GFP staffers have added to the potential food base for game fish in Lake Oahe by placing about 1,800 adult gizzard shad into the lake this past spring.

"The plan was to stock pre-spawn adult shad with the idea that their offspring could provide food resources in localized areas of Oahe. The adults began spawning in June and newly hatched, or larval, shad are being caught in small-mesh trawls, (nets towed behind a boat) at most locations where adults were stocked," Fincel said.

GFP staffers have spoken with some anglers who report seeing walleyes that they consider to be skinny, but other anglers think the fish look fine.

"When you look at the whole reservoir and all the fishing trips that occur on it, fish caught at some locations on a specific angler trip may be skinnier than fish caught elsewhere on a different trip. This range in fish condition indicates food resources are adequate in some locations and more sparse in other locations. Anglers also report seeing clouds of baitfish on their graphs," Fincel said.

GFP has received inquiries from anglers on the possibility of raising the daily and possession limits for walleye on Lake Oahe. Daily limits as high as 14 fish were used in the early 2000s in an attempt to reduce walleye abundance and thus reduce predation on a low density of rainbow smelt, to help increase smelt abundance.

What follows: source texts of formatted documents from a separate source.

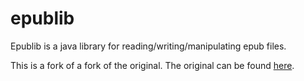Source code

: # epublib
Epublib is a java library for reading/writing/manipulating epub files.

This is a fork of a fork of the original. The original can be found [here](https://github.com/psiegman/epublib).
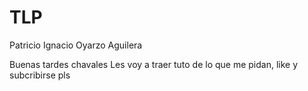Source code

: # TLP
Patricio Ignacio Oyarzo Aguilera

Buenas tardes chavales Les voy a traer tuto de lo que me pidan, like y subcribirse pls
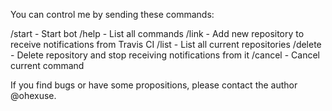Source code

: You can control me by sending these commands:

/start \- Start bot
/help \- List all commands
/link \- Add new repository to receive notifications from Travis CI
/list \- List all current repositories
/delete \- Delete repository and stop receiving notifications from it
/cancel \- Cancel current command

If you find bugs or have some propositions, please contact the author @ohexuse\.
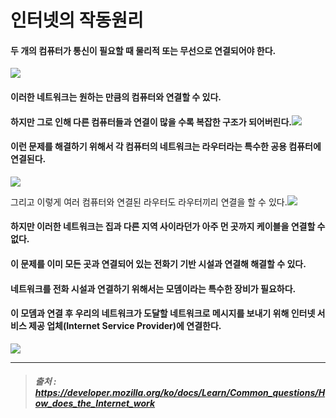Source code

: # 인터넷의 작동원리

#### 두 개의 컴퓨터가 통신이 필요할 때 물리적 또는 무선으로 연결되어야 한다.

<img src="https://mdn.mozillademos.org/files/8441/internet-schema-1.png">

#### 이러한 네트워크는 원하는 만큼의 컴퓨터와 연결할 수 있다.

#### 하지만 그로 인해 다른 컴퓨터들과 연결이 많을 수록 복잡한 구조가 되어버린다.<img src="https://mdn.mozillademos.org/files/8443/internet-schema-2.png">

#### 이런 문제를 해결하기 위해서 각 컴퓨터의 네트워크는 라우터라는 특수한 공용 컴퓨터에 연결된다.

<img src="https://mdn.mozillademos.org/files/8445/internet-schema-3.png">

그리고 이렇게 여러 컴퓨터와 연결된 라우터도 라우터끼리 연결을 할 수 있다.<img src="https://mdn.mozillademos.org/files/8449/internet-schema-5.png">

#### 하지만 이러한 네트워크는 집과 다른 지역 사이라던가 아주 먼 곳까지 케이블을 연결할 수 없다.

#### 이 문제를 이미 모든 곳과 연결되어 있는 전화기 기반 시설과 연결해 해결할 수 있다.

#### 네트워크를 전화 시설과 연결하기 위해서는 모뎀이라는 특수한 장비가 필요하다.

#### 이 모뎀과 연결 후 우리의 네트워크가 도달할 네트워크로 메시지를 보내기 위해 인터넷 서비스 제공 업체(Internet Service Provider)에 연결한다.

<img src="https://mdn.mozillademos.org/files/8453/internet-schema-7.png">

---

> ##### 출처 : https://developer.mozilla.org/ko/docs/Learn/Common_questions/How_does_the_Internet_work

"You hear rumors at fish-cleaning stations, bars, and coffee shops up and down the reservoir about GFP raising the limits, but there are no immediate plans to do so," Fincel said. "Raising the limit is not always needed if you want to harvest a lot of fish. In 2011, we harvested almost as many walleyes with a four-fish daily limit as we did in 2001 with a 14-fish limit because of the high number of fishing trips and the high percentage of anglers keeping a daily limit of four fish. Walleye harvest estimates for April through June this year have been the highest recorded, surpassing the harvests in 2001 and 2011."

Fincel summed up fishing conditions on Lake Oahe by noting that the current level of fishing is providing exciting opportunities for anglers of all ages and all experience levels.

"The Oahe walleye fishery currently has a lot of fish that are easy for anglers to catch, and they are abundant enough that keeping them will not hurt the fishery," Fincel said. "We have learned a lot about the current status of this fishery since the flooding, but there are still some important surveys that need to be completed to help determine the current status of the Lake Oahe fishery."


----------



## jpallen14 (Nov 28, 2005)

Fishing has been OK.


----------



## nodakoutdoors.com (Feb 27, 2002)

It's been rough on the ND side...I quit fishing it around a month ago since Sak is so hot. Glad to hear fishing is better to the south than what we had up here this year.


----------



## BirdJ (Aug 24, 2011)

Fishing has been good here for now but time will tell if it stays that way.


----------